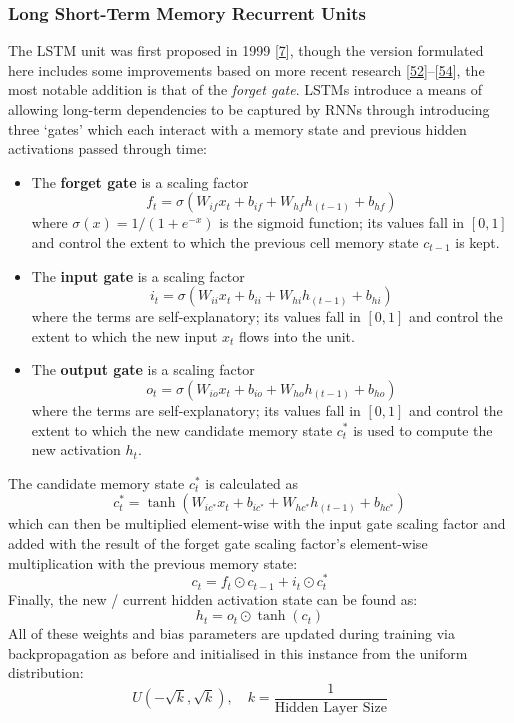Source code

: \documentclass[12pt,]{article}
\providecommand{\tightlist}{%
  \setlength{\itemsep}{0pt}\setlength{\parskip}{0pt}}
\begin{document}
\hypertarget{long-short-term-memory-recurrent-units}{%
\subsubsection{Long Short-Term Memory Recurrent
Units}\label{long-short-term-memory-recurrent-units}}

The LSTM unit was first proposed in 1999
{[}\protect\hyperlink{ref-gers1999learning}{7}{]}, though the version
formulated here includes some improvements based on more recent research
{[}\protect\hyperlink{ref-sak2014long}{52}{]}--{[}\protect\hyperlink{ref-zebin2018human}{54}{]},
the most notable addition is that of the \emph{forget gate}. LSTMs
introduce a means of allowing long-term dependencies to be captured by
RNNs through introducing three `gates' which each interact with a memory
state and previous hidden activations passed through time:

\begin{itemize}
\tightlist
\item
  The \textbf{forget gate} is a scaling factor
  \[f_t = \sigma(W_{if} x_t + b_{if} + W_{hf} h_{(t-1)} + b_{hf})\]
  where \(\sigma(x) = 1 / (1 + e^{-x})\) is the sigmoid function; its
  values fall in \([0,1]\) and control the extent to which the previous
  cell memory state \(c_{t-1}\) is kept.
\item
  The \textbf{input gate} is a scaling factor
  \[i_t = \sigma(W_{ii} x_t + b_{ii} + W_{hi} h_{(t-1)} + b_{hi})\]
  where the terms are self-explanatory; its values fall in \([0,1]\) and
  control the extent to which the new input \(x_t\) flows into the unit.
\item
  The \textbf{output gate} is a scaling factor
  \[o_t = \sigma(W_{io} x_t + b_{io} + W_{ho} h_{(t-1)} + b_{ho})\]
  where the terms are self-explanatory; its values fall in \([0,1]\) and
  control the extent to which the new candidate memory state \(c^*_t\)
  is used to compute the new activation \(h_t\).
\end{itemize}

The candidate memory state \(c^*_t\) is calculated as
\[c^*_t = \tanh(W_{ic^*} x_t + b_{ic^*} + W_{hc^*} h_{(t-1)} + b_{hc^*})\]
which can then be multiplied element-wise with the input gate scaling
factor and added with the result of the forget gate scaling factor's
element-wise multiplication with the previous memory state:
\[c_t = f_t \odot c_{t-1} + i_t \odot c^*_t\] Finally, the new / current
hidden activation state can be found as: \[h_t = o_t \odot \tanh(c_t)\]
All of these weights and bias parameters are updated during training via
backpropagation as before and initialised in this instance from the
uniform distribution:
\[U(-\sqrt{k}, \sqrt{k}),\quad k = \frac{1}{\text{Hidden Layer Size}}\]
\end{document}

*-*-*

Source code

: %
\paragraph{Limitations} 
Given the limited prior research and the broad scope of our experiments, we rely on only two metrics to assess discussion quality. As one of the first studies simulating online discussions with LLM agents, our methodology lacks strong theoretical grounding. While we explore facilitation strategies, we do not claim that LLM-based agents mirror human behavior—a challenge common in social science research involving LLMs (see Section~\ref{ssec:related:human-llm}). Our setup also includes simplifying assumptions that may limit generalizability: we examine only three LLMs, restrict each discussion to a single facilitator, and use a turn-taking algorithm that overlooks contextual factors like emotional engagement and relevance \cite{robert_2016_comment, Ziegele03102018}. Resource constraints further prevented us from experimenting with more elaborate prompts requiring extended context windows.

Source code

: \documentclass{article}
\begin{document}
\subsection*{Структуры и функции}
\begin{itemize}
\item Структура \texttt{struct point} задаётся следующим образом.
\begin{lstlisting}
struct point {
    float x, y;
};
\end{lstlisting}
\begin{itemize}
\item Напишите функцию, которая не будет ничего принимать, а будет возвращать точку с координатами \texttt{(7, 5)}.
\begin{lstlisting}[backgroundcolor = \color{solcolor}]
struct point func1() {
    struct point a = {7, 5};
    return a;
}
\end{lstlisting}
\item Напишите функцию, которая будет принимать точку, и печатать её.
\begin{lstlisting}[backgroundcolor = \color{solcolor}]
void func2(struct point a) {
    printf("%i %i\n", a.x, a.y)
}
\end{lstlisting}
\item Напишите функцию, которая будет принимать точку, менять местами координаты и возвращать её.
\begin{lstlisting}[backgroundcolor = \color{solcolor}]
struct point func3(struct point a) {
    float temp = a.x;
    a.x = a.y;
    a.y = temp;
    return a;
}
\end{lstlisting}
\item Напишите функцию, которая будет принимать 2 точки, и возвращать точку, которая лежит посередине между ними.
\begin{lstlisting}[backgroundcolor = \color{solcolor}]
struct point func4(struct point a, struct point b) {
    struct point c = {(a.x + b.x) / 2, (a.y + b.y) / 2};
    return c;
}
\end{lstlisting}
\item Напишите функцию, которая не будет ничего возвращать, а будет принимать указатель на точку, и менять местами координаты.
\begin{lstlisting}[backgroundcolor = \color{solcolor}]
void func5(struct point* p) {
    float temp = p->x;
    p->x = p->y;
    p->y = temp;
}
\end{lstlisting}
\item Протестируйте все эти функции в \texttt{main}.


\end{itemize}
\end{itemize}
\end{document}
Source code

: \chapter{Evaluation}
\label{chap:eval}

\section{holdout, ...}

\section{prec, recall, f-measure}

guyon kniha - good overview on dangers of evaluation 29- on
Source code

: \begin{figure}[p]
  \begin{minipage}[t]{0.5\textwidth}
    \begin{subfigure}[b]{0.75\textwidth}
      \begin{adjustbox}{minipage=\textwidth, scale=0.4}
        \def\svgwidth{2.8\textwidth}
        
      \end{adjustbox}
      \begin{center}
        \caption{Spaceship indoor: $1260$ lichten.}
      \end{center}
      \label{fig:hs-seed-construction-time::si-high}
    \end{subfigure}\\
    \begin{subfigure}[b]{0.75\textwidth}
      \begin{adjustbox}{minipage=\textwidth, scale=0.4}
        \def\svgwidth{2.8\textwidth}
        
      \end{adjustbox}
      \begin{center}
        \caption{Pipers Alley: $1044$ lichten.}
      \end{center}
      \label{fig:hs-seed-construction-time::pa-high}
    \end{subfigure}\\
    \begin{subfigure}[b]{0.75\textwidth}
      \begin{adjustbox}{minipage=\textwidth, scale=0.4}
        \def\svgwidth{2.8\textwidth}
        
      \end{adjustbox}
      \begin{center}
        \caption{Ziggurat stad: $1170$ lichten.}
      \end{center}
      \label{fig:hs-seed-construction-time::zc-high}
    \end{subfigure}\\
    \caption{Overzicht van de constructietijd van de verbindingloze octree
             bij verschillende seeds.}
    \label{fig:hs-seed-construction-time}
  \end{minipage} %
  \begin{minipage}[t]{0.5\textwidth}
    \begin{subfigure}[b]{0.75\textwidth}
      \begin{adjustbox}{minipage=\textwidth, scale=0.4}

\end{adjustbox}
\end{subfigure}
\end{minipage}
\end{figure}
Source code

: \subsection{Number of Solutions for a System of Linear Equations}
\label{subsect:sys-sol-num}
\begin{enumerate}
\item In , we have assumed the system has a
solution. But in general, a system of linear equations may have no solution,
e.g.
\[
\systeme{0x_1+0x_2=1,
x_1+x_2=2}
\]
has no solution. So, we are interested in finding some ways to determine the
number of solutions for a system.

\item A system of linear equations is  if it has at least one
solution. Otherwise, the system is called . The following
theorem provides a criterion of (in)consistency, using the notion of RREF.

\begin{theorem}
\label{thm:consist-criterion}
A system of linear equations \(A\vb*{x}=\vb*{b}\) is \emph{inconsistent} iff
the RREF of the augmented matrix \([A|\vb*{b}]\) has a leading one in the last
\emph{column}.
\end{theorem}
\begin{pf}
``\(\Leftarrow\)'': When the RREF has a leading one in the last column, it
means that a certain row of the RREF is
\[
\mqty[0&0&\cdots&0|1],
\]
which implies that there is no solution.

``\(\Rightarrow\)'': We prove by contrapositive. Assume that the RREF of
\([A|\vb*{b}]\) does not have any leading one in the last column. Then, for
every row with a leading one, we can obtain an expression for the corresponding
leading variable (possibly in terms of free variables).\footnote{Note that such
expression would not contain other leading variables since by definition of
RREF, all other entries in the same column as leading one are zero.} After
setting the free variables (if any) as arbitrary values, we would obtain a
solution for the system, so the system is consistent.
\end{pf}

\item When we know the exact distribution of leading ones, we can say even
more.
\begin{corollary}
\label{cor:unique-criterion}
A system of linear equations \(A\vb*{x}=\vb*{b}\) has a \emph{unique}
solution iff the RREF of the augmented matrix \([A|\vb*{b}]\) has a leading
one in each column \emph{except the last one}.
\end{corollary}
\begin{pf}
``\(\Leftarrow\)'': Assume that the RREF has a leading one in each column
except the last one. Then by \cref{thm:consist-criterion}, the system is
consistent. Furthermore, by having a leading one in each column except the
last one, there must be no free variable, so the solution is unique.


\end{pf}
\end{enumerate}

*-*-*

WHAT YOU NEED TO DO — Sift through the material above and copy the lines that contain the word "Leftarrow".

SOLUTION TO THE PROBLEM —
``\(\Leftarrow\)'': When the RREF has a leading one in the last column, it
``\(\Leftarrow\)'': Assume that the RREF has a leading one in each column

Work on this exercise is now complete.